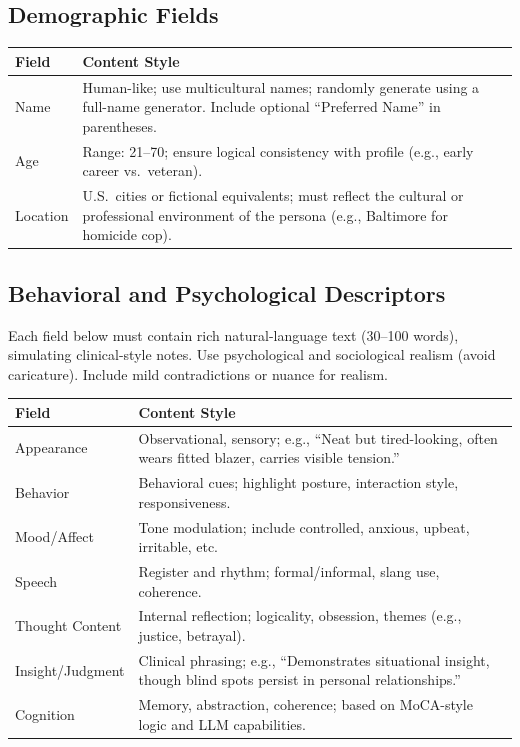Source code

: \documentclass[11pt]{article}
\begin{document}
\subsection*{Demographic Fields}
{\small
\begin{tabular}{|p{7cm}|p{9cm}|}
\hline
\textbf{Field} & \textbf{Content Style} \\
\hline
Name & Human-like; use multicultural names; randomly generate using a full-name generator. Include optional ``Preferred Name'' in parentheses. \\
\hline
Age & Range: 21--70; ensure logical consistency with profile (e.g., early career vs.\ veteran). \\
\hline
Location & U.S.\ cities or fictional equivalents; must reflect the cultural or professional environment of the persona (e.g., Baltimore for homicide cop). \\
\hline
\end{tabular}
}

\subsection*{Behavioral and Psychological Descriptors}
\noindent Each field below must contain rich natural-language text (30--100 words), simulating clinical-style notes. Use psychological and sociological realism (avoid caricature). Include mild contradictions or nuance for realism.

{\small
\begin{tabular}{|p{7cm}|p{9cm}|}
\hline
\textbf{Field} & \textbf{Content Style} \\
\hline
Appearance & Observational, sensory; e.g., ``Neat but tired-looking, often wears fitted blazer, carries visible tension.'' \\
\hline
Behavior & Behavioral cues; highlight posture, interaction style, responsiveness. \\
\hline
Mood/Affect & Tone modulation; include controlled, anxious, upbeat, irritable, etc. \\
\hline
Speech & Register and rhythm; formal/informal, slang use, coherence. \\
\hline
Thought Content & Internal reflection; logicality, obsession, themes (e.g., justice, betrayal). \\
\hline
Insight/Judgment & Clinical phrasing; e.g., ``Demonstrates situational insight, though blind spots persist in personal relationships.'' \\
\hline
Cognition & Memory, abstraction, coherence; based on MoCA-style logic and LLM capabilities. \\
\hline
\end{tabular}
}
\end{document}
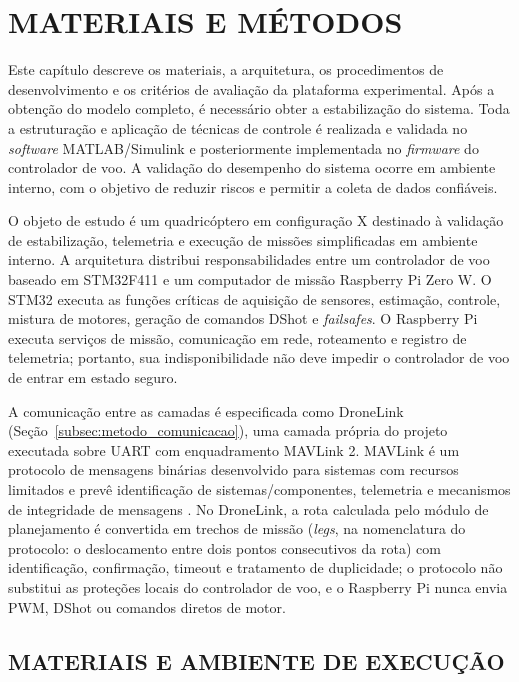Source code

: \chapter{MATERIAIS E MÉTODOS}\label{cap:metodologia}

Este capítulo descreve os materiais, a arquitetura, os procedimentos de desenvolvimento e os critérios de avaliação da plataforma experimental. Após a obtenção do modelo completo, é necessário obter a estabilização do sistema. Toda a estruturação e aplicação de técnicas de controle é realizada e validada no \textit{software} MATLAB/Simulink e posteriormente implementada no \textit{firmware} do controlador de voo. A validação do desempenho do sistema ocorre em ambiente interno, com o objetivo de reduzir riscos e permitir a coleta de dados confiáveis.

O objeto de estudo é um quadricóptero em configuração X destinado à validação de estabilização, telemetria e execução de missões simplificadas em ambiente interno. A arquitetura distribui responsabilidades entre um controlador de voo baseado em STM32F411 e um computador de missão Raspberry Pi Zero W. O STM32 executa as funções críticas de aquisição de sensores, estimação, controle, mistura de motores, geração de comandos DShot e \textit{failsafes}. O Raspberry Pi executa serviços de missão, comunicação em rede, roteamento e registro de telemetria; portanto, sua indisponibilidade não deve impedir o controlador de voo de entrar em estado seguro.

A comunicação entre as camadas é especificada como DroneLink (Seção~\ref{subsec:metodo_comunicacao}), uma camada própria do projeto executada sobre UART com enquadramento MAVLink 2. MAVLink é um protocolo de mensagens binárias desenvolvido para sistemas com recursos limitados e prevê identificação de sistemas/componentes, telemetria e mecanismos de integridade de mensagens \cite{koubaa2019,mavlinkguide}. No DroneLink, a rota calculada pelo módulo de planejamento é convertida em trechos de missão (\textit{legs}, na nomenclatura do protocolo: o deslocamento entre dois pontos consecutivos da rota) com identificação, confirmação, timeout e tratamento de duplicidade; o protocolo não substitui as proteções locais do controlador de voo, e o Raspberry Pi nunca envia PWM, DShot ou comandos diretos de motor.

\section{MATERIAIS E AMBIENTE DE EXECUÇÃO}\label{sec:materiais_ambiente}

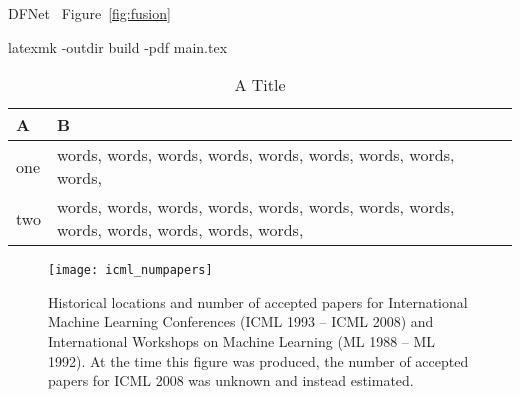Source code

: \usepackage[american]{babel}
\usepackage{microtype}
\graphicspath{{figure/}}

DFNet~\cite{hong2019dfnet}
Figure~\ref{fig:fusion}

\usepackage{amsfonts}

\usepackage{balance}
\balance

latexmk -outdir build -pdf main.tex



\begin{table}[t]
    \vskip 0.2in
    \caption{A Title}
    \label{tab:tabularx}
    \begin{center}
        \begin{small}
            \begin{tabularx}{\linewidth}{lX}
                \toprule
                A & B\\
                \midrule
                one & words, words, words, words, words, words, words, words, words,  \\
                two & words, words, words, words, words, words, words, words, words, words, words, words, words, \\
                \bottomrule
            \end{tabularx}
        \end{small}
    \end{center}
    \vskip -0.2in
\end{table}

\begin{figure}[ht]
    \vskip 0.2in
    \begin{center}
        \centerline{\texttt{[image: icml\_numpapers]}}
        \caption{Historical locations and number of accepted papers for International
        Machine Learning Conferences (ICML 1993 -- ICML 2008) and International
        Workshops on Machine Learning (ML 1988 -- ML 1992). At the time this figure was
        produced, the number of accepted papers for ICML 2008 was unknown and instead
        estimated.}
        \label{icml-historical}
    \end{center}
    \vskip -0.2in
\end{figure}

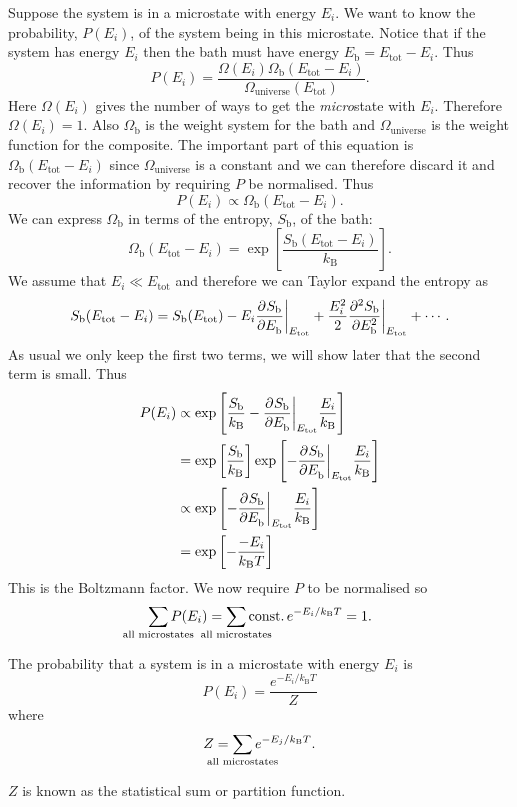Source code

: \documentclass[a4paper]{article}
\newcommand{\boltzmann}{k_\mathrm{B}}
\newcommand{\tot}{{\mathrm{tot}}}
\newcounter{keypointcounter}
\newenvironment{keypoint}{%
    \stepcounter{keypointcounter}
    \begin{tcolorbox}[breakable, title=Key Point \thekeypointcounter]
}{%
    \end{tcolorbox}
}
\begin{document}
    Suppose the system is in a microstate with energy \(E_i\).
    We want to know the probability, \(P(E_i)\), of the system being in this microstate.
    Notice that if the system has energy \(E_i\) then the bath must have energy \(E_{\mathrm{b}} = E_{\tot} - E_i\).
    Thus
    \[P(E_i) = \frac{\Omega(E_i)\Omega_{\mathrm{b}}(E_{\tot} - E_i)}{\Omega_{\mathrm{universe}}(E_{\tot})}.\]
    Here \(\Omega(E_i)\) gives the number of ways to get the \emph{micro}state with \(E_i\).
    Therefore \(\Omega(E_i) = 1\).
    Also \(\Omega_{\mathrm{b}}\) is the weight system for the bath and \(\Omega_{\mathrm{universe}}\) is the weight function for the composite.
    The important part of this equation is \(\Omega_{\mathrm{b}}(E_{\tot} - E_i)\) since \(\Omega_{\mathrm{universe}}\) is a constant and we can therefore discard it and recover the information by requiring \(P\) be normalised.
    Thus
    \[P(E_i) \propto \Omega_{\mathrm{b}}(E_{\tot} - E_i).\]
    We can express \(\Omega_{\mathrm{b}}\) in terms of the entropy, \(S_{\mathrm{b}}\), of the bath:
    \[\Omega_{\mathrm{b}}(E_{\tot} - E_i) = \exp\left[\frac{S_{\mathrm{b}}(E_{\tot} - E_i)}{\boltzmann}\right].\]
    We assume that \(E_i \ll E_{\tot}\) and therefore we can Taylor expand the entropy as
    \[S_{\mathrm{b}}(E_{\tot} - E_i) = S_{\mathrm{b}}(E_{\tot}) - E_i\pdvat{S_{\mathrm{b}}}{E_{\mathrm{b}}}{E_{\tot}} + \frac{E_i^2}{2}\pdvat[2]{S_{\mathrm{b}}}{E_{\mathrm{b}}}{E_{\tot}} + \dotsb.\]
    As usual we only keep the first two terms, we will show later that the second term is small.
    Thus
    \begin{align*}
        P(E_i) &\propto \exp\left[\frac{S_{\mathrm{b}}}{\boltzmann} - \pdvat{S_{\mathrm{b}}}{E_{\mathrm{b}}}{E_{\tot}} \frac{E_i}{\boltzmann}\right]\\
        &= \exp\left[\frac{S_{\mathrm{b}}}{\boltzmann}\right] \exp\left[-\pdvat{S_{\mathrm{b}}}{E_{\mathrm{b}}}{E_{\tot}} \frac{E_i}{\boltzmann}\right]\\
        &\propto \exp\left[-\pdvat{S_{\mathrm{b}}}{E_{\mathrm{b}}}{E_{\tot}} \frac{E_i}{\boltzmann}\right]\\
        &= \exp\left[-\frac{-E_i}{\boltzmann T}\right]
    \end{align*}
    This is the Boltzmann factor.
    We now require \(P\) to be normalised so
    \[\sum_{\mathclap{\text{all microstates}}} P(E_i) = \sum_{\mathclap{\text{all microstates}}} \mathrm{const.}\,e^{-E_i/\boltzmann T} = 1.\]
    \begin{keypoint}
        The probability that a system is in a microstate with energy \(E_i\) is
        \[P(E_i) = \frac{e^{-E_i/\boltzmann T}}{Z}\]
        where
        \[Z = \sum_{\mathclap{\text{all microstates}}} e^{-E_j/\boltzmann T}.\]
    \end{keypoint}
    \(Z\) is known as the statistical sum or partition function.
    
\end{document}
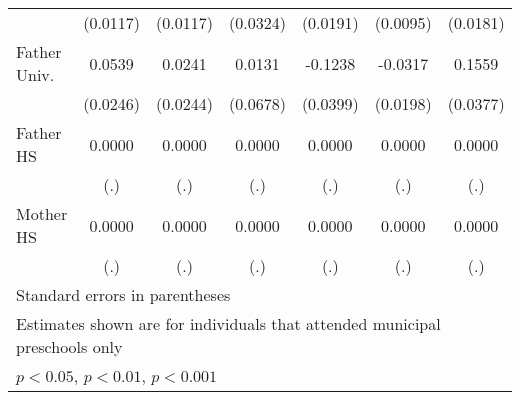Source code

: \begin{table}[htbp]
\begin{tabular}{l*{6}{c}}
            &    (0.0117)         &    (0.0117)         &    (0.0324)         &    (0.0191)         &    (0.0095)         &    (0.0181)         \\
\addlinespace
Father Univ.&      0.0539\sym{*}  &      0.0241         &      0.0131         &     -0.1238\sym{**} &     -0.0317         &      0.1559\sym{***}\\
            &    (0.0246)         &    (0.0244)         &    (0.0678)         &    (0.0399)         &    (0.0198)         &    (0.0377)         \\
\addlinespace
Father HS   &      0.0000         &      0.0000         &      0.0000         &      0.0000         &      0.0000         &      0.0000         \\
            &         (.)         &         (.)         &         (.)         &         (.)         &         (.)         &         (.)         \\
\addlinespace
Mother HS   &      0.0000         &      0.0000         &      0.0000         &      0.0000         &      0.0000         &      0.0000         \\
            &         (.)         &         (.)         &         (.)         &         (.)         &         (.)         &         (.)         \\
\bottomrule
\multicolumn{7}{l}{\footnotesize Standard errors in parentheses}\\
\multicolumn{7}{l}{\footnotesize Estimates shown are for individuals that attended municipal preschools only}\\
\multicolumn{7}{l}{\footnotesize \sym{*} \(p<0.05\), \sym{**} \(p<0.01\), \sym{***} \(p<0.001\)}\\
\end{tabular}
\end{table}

------------------------------------------------------------------------

#### WHAT YOU NEED TO DO:
The answer must be a single number: how many lines in the data above contain the string "left".

#### YOUR SOLUTION:
5